By Vivian Wang
c.2018 New York Times News Service
New York Gov. Andrew Cuomo announced that he would push to legalize recreational marijuana next year, a move that could generate more than $1.7 billion in sales annually and put New York in line with several neighboring states.
The highly anticipated proposal came in a speech in Manhattan on Monday, in which the governor outlined his agenda for the first 100 days of his third term. Cuomo framed the speech as a reflection on what Franklin D. Roosevelt — the former president who was once a New York governor himself — would do today, mixing sweeping rhetoric about American ideals with ominous warnings about the failings of the Trump administration.
The speech, which seemed delivered with a national audience in mind, could prolong slow-burning speculation about Cuomo’s presidential ambitions.

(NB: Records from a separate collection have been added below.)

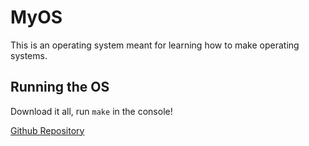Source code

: # MyOS
This is an operating system meant for learning how to make operating systems.

## Running the OS
Download it all, run `make` in the console!

[Github Repository](https://github.com/SLee413/myos.git)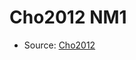 <a name="material" />

# Cho2012 NM1
<script type="application/ld+json">
  {
    "@context": "https://schema.org/",
    "@type": "ChemicalSubstance",
    "http://purl.org/dc/terms/conformsTo":
      {
        "@type": "CreativeWork",
        "@id": "https://bioschemas.org/profiles/ChemicalSubstance/0.4-RELEASE/"
      },
    "@id": "https://egonw.github.io/nanowiki/nanowiki188.html#material",
    "name": "Cho2012 NM1",
    "sameAs": "http://127.0.0.1/mediawiki/index.php/Special:URIResolver/Cho2012_NM1"
  }
</script>


* Source: [Cho2012](http://127.0.0.1/mediawiki/index.php/Special:URIResolver/Cho2012)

It also showed, in striking detail, the governor’s leftward evolution in his eight years in office, from a business-friendly centrist who considered marijuana a “gateway drug,” to a self-described progressive calling for recreational marijuana, taxes on the rich and a ban on corporate political donations.
“The fact is we have had two criminal justice systems: one for the wealthy and the well-off, and one for everyone else,” Cuomo said before introducing the cannabis proposal, describing the injustice that he said had “for too long targeted the African-American and minority communities.”

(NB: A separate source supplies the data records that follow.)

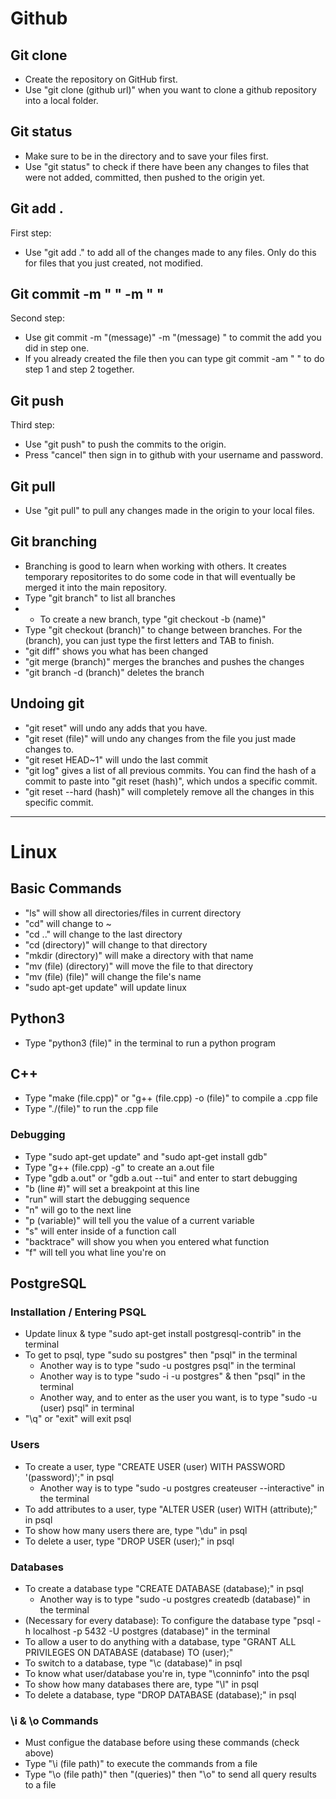 # Github

## Git clone
- Create the repository on GitHub first.
- Use "git clone (github url)" when you want to clone a github repository into a local folder.

## Git status
- Make sure to be in the directory and to save your files first.
- Use "git status" to check if there have been any changes to files that were not added, committed, then pushed to the origin yet.

## Git add .
First step:
- Use "git add ." to add all of the changes made to any files. Only do this for files that you just created, not modified.

## Git commit -m " " -m " "
Second step:
- Use git commit -m "(message)" -m "(message) " to commit the add you did in step one.
- If you already created the file then you can type git commit -am " " to do step 1 and step 2 together.

## Git push
Third step:
- Use "git push" to push the commits to the origin.
- Press "cancel" then sign in to github with your username and password.

## Git pull
- Use "git pull" to pull any changes made in the origin to your local files.

## Git branching
- Branching is good to learn when working with others. It creates temporary repositorites to do some code in that will eventually be merged it into the main repository.
- Type "git branch" to list all branches
- - To create a new branch, type "git checkout -b (name)"
- Type "git checkout (branch)" to change between branches. For the (branch), you can just type the first letters and TAB to finish.
- "git diff" shows you what has been changed
- "git merge (branch)" merges the branches and pushes the changes
- "git branch -d (branch)" deletes the branch

## Undoing git
- "git reset" will undo any adds that you have.
- "git reset (file)" will undo any changes from the file you just made changes to.
- "git reset HEAD~1"  will undo the last commit
- "git log" gives a list of all previous commits. You can find the hash of a commit to paste into "git reset (hash)", which undos a specific commit.
- "git reset --hard (hash)" will completely remove all the changes in this specific commit.

______________________________________________________________________________________________________________________________________________________

# Linux

## Basic Commands
- "ls" will show all directories/files in current directory
- "cd" will change to ~
- "cd .." will change to the last directory
- "cd (directory)" will change to that directory
- "mkdir (directory)" will make a directory with that name
- "mv (file) (directory)" will move the file to that directory
- "mv (file) (file)" will change the file's name
- "sudo apt-get update" will update linux

## Python3
- Type "python3 (file)" in the terminal to run a python program

## C++
- Type "make (file.cpp)" or "g++ (file.cpp) -o (file)" to compile a .cpp file
- Type "./(file)" to run the .cpp file

### Debugging
- Type "sudo apt-get update" and "sudo apt-get install gdb"
- Type "g++ (file.cpp) -g" to create an a.out file
- Type "gdb a.out" or "gdb a.out --tui" and enter to start debugging
- "b (line #)" will set a breakpoint at this line
- "run" will start the debugging sequence
- "n" will go to the next line
- "p (variable)" will tell you the value of a current variable
- "s" will enter inside of a function call
- "backtrace" will show you when you entered what function
- "f" will tell you what line you're on

## PostgreSQL

### Installation / Entering PSQL
- Update linux & type "sudo apt-get install postgresql-contrib" in the terminal
- To get to psql, type "sudo su postgres" then "psql" in the terminal
  - Another way is to type "sudo -u postgres psql" in the terminal
  - Another way is to type "sudo -i -u postgres" & then "psql" in the terminal
  - Another way, and to enter as the user you want, is to type "sudo -u (user) psql" in terminal
- "\q" or "exit" will exit psql

### Users
- To create a user, type "CREATE USER (user) WITH PASSWORD '(password)';" in psql
  - Another way is to type  "sudo -u postgres createuser --interactive" in the terminal
- To add attributes to a user, type "ALTER USER (user) WITH (attribute);" in psql
- To show how many users there are, type "\du" in psql
- To delete a user, type "DROP USER (user);" in psql

### Databases
- To create a database type "CREATE DATABASE (database);" in psql
  - Another way is to type "sudo -u postgres createdb (database)" in the terminal
- (Necessary for every database): To configure the database type "psql -h localhost -p 5432 -U postgres (database)" in the terminal
- To allow a user to do anything with a database, type "GRANT ALL PRIVILEGES ON DATABASE (database) TO (user);"
- To switch to a database, type "\c (database)" in psql
- To know what user/database you're in, type "\conninfo" into the psql
- To show how many databases there are, type "\l" in psql
- To delete a database, type "DROP DATABASE (database);" in psql

### \i & \o Commands
- Must configue the database before using these commands (check above)
- Type "\i (file path)" to execute the commands from a file
- Type "\o (file path)" then "(queries)" then "\o" to send all query results to a file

“Let’s legalize the adult use of recreational marijuana once and for all,” he added.
Ten other states and Washington, D.C., have legalized recreational marijuana, spending the new tax revenue on a range of initiatives, including schools and transportation.
The idea is expected to win support in Albany, where Democrats captured the state Senate in November. Members of the Assembly, which is dominated by New York City Democrats, have supported such a measure as well.
Legalization could bring in between $248 million and $677 million in new tax revenue in its first year, according to a report issued in July by a state Department of Health commission. In addition, it could also ease the opioid crisis and mitigate racial disparities in the criminal justice system.
Already, public officials and policy groups have begun clamoring for different uses of the new revenue. One popular proposal would funnel the money into New York City’s crumbling subway system. Others have said the funds should be invested in the black and Latino communities that have been disproportionately affected by prosecution.